PL 417/2017 Harassment is not Fleeting, which proposes a marketing campaign on public transit across Rio de Janeiro to raise awareness of violence against women, was the fourth bill put to vote. In the proposal, three types of posters were proposed to be placed in various forms of transportation: “Transport is public. The bodies of women are not! In case of sexual harassment, report it. Call 180”, “To come and go is a right. To respect me is your duty! Sexual harassment is a crime. Report it. Call 180”, and “Without consent, it’s violence. Respect women. Violence against a woman is a crime. Report it. Call 180″. The bill was the third approved in the session, with an absolute majority.

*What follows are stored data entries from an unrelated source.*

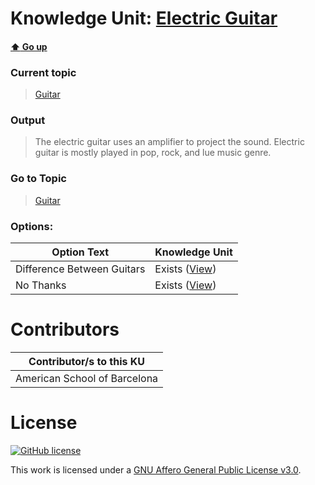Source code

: # Knowledge Unit: [Electric Guitar](../../knowledge_units/guitar/electric-guitar.md)

#### [:arrow_up: Go up](../../topics/guitar.md)
### Current topic
> [Guitar](../../topics/guitar.md)
### Output
> The electric guitar uses an amplifier to project the sound. Electric guitar is mostly played in pop, rock, and lue music genre.
### Go to Topic
> [Guitar](../../topics/guitar.md)

### Options: 

| Option Text | Knowledge Unit |
| - | - |  
| Difference Between Guitars  |  Exists ([View](../../knowledge_units/guitar/difference-between-guitars.md))  |  
| No Thanks  |  Exists ([View](../../knowledge_units/guitar/no-thanks.md))  | 

# Contributors

| Contributor/s to this KU |
| - | 
| American School of Barcelona |

# License
[![GitHub license](https://img.shields.io/github/license/inbrainz/cerebro)](https://github.com/inbrainz/cerebro/blob/master/LICENSE)

This work is licensed under a [GNU Affero General Public License v3.0](https://www.gnu.org/licenses/agpl-3.0.txt).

The following bill, PL 515/2017 Establishment of Socio-educational Measures in Half Open Spaces, was authored by Marielle Franco (PSOL), Tarcísio Motta (PSOL), Leonel Brizola (PSOL), and Célio Lupparelli (DEM). The proposal was brought to a nominal vote by the session. The proposal called for the legal responsibility of the city to create effective socio-educational measures for adolescents in half open spaces (Assisted Freedom and Provision of Community Services), as imposed by the Judiciary. Thus, the bill aims to stimulate the introduction and reintroduction of convicted adolescents into the educational system and job market.
During the nominal vote, four councillors initially voted against the bill: Rosa Fernandes (PMDB), Jones Moura (PSD), Carlos Bolsonaro (PSC), and Leandro Lyra (NOVO). After many boos and a great deal of popular pressure, Rosa Fernandes (PMDB) and Jones Moura (PSD) changed their votes to be in favor. Thus the bill was approved by the majority, with only two votes against by the end.
Next came a vote on PL 555/2017 Rio Women’s Dossier which proposes to further elaborate on the previously periodic statistics collected regarding the outcomes of women in the areas of health, social assistance, and human rights. These data would serve to support the establishment of public policies that seek to protect women. The proposal was taken to vote, and approved without a nominal vote.
Finally came a bill by six female councillors to name the Rio City Council’s voting hall after Marielle Franco. The six councillors are the only women among the 51 councillors in Rio, showing the gender imbalance in the Council’s makeup and the domination of political decision-making by mostly white men. Marielle would was the seventh council woman, but she was brutally assassinated on March 14 of this year.
The bill was contested by Councillor Otoni de Paulo (PSC), who was the only individual to vote against the measure during the nominal vote. Despite the clear majority, the moment of voting was rife with conflict. To many boos and shouts of protest, de Paula suggested that “it is irrational to vote on the bill now” since the investigations were still not finalized, thus implying doubt about the nature of the murder as political, in spite of all of the evidence and characteristics of the crime. At this point all audience members stood up and turned their backs to the councillors, as a form of contesting and opposing de Paula’s words.